Magistrado ResponsávelJO
Data da Resolução02 de Fevereiro de 2022
EmissorCourt of Appeal of Coimbra (Portugal)

Acórdão da 5ª Secção criminal do Tribunal da Relação de Coimbra I - Relatório 1.1 CJ e A., Lda., vieram interpor recurso da sentença proferida pelo Juízo de Competência Genérica de Cinfães do Tribunal Judicial da Comarca de Viseu que os condenou pela prática, em autoria material, de um crime de violação de regras de segurança agravado pelo resultado morte, previsto e punido pelo artigo 152.º-B, n.º 1 e 4, alínea a) do Código Penal, quanto ao primeiro, na pena de 4 (quatro) anos de prisão, suspensa na sua execução por igual período, e, quanto à segunda, na pena de 480 (quatrocentos e oitenta) dias de multa, à taxa diária de 450,00€ (quatrocentos e cinquenta euros), que perfaz um total de 216.000,00€ (duzentos e dezasseis mil euros).

1.2.

Os recorrentes apresentaram as seguintes conclusões: 1. O presente recurso interposto do douto acórdão proferido no âmbito do processo à margem referenciado em 16 de novembro de 2020 que condenou os arguidos ora recorrentes, sindica quer matéria de direito, quer matéria de facto incluindo apreciação / reapreciação de prova gravada.

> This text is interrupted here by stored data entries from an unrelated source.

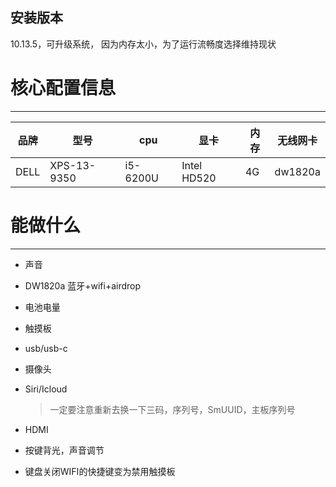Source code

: ## 安装版本

10.13.5，可升级系统， 因为内存太小，为了运行流畅度选择维持现状

# 核心配置信息

---

|品牌|型号|cpu|显卡|内存|无线网卡|
|--|--|--|--|--|--|
|DELL|XPS-13-9350|i5-6200U|Intel HD520|4G|dw1820a|

# 能做什么

---
- 声音

- DW1820a 蓝牙+wifi+airdrop

- 电池电量

- 触摸板

- usb/usb-c

- 摄像头

- Siri/Icloud

    > 一定要注意重新去换一下三码，序列号，SmUUID，主板序列号

- HDMI

- 按键背光，声音调节

- 键盘关闭WIFI的快捷键变为禁用触摸板
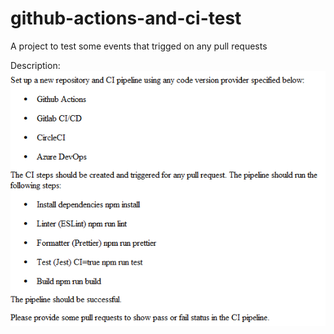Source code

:# github-actions-and-ci-test

A project to test some events that trigged on any pull requests

Description:
![img.png](img.png)
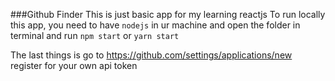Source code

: ###Github Finder
This is just basic app for my learning reactjs
To run locally this app, you need to have `nodejs` in ur machine and open the folder in terminal
and run `npm start` or `yarn start`

The last things is go to https://github.com/settings/applications/new
register for your own api token
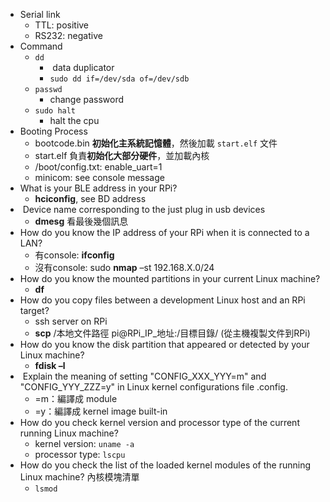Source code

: 
* Serial link
	* TTL: positive
	* RS232: negative
* Command
	* `dd`
		*  data duplicator
		* `sudo dd if=/dev/sda of=/dev/sdb`
	* `passwd`
		* change password
	* `sudo halt`
		* halt the cpu
* Booting Process
	* bootcode.bin **初始化主系統記憶體**，然後加載 `start.elf` 文件
	* start.elf 負責**初始化大部分硬件**，並加載內核
	* /boot/config.txt: enable_uart=1
	* minicom: see console message
* What is your BLE address in your RPi?
	* **hciconfig**, see BD address
*  Device name corresponding to the just plug in usb devices
	* **dmesg** 看最後幾個訊息
* How do you know the IP address of your RPi when it is connected to a LAN?
	* 有console: **ifconfig**
	* 沒有console: sudo **nmap** –st 192.168.X.0/24
* How do you know the mounted partitions in your current Linux machine?
	* **df**
* How do you copy files between a development Linux host and an RPi target?
	* ssh server on RPi
	* **scp** /本地文件路徑 pi@RPi_IP_地址:/目標目錄/ (從主機複製文件到RPi)
* How do you know the disk partition that appeared or detected by your Linux machine?
	* **fdisk –l**
*  Explain the meaning of setting "CONFIG_XXX_YYY=m" and "CONFIG_YYY_ZZZ=y" in Linux kernel configurations file .config.
	* =m：編譯成 module
	* =y：編譯成 kernel image built-in
* How do you check kernel version and processor type of the current running Linux machine?
	* kernel version: `uname -a`
	* processor type: `lscpu`
* How do you check the list of the loaded kernel modules of the running Linux machine? 內核模塊清單
	* `lsmod`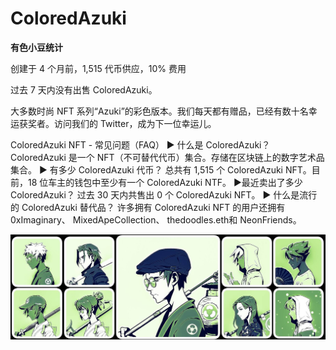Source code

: # ColoredAzuki

**有色小豆统计**

创建于 4 个月前，1,515 代币供应，10% 费用

过去 7 天内没有出售 ColoredAzuki。

大多数时尚 NFT 系列“Azuki”的彩色版本。我们每天都有赠品，已经有数十名幸运获奖者。访问我们的 Twitter，成为下一位幸运儿。

ColoredAzuki NFT - 常见问题（FAQ）
▶ 什么是 ColoredAzuki？
ColoredAzuki 是一个 NFT（不可替代代币）集合。存储在区块链上的数字艺术品集合。
▶ 有多少 ColoredAzuki 代币？
总共有 1,515 个 ColoredAzuki NFT。目前，18 位车主的钱包中至少有一个 ColoredAzuki NTF。
▶最近卖出了多少ColoredAzuki？
过去 30 天内共售出 0 个 ColoredAzuki NFT。
▶ 什么是流行的 ColoredAzuki 替代品？
许多拥有 ColoredAzuki NFT 的用户还拥有 0xImaginary、 MixedApeCollection、 thedoodles.eth和 NeonFriends。

![unnamed](unnamed.jpg)
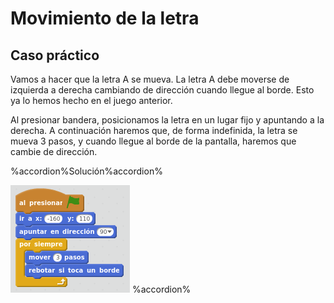 
# Movimiento de la letra

## Caso práctico

Vamos a hacer que la letra A se mueva. La letra A debe moverse de izquierda a derecha cambiando de dirección cuando llegue al borde. Esto ya lo hemos hecho en el juego anterior.

Al presionar bandera, posicionamos la letra en un lugar fijo y apuntando a la derecha. A continuación haremos que, de forma indefinida, la letra se mueva 3 pasos, y cuando llegue al borde de la pantalla, haremos que cambie de dirección.



%accordion%Solución%accordion%

![](img/Seleccion_046.png)
%accordion%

2. O douto Acórdão recorrido infringe manifestamente os Princípios da Livre Apreciação da Prova comtemplado no artigo 127º do C.P.P. mas igualmente o Princípio do "in dúbio pro reo” previsto nos artigos 277º e 285° do C.P.P. e artº 32, nº 2 da C.R.P. e o princípio da culpa previsto no n.º 2 do artigo 40º do C.P.

  1. Foi o arguido CJ, pela prática, em autoria material, de um crime de violação de regras de segurança agravado pelo resultado morte, p. e p. pelo art. 152.º-B, n.º 1 e 4, al. a) do Código Penal na pena de 4 (quatro) anos de prisão, suspensa na sua execução por igual período. A sociedade arguida A. Lda., pela prática, em autoria material, de um crime de violação de regras de segurança agravado pelo resultado morte, p. e p. pelo art. 152.º-B, n.º 1 e 4, al. a) do Código Penal, na pena de 480 (quatrocentos e oitenta) dias de multa, à taxa diária de 450,00€ (quatrocentos e cinquenta euros), que perfaz um total de 216.000,00€ (duzentos e dezasseis mil euros).

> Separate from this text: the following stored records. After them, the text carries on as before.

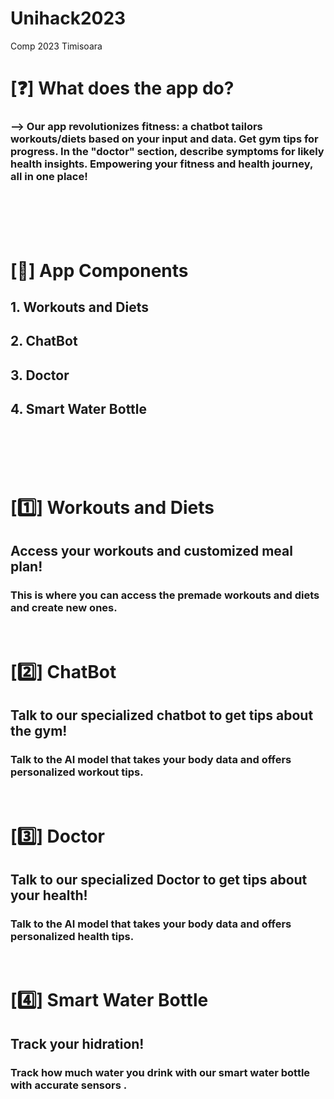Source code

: # Unihack2023
Comp 2023 Timisoara

<h1>[❓] What does the app do? </h1>

<h3>
    --> Our app revolutionizes fitness: a chatbot tailors workouts/diets based on your input and data.
Get gym tips for progress. In the "doctor" section, describe symptoms for likely health insights. 
Empowering your fitness and health journey, all in one place!
</h3>

<br><br><br><br>
<h1> [📄] App Components </h1>

<h2>1. Workouts and Diets</h2>

<h2>2. ChatBot</h2>

<h2>3. Doctor</h2>

<h2>4. Smart Water Bottle</h2>

<br><br><br><br>

<h1> [1️⃣] Workouts and Diets </h1>
<h2>Access your workouts and customized meal plan!</h2>
<h3>This is where you can access the premade workouts and diets and create new ones.</h3>

<br>

<h1>[2️⃣] ChatBot </h1>
<h2>Talk to our specialized chatbot to get tips about the gym!</h2>
<h3>Talk to the AI model that takes your body data and offers personalized workout tips.</h3>

<br>
<h1>[3️⃣] Doctor </h1>
<h2>Talk to our specialized Doctor to get tips about your health!</h2>
<h3>Talk to the AI model that takes your body data and offers personalized health tips.</h3>

<br>
<h1>[4️⃣] Smart Water Bottle </h1>
<h2>Track your hidration!</h2>
<h3>Track how much water you drink with our smart water bottle with accurate sensors .</h3>
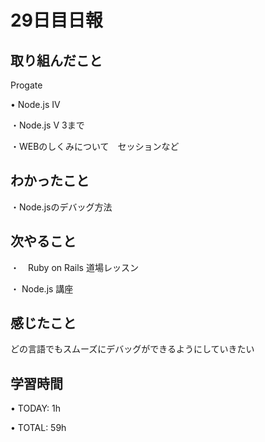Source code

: # 29日目日報

## 取り組んだこと
Progate

• Node.js IV

・Node.js V 3まで

・WEBのしくみについて　セッションなど

## わかったこと
・Node.jsのデバッグ方法

## 次やること
・　Ruby on Rails 道場レッスン

・ Node.js 講座

## 感じたこと
どの言語でもスムーズにデバッグができるようにしていきたい

## 学習時間
• TODAY: 1h

• TOTAL: 59h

  2. Entendem os Recorrentes que a prova produzida e apreciada pelo Tribunal a quo não foi corretamente valorada considerando factos como provados somente através das regras da experiência não valorando, no nosso entendimento, a prova produzida, nomeadamente, o depoimento das testemunhas.

  3. Em concreto, entendeu o tribunal a quo que ficou demonstrado que o corpo de JA teria sido encontrado fora do habitáculo, alguns metros mais a cima do local onde o camião se imobilizou, estando este com a porta aberta, não se tendo conseguido verificar se a vítima saiu por sua vontade ou se foi projetado para fora da viatura, bem como não se comprovou se o arguido sofreu o traumatismo crânio-encefálico no interior da cabine ou no seu exterior, ignorando por completo os factos trazidos pelas testemunhas que em tudo mostram ser relevantes para afastar tal entendimento.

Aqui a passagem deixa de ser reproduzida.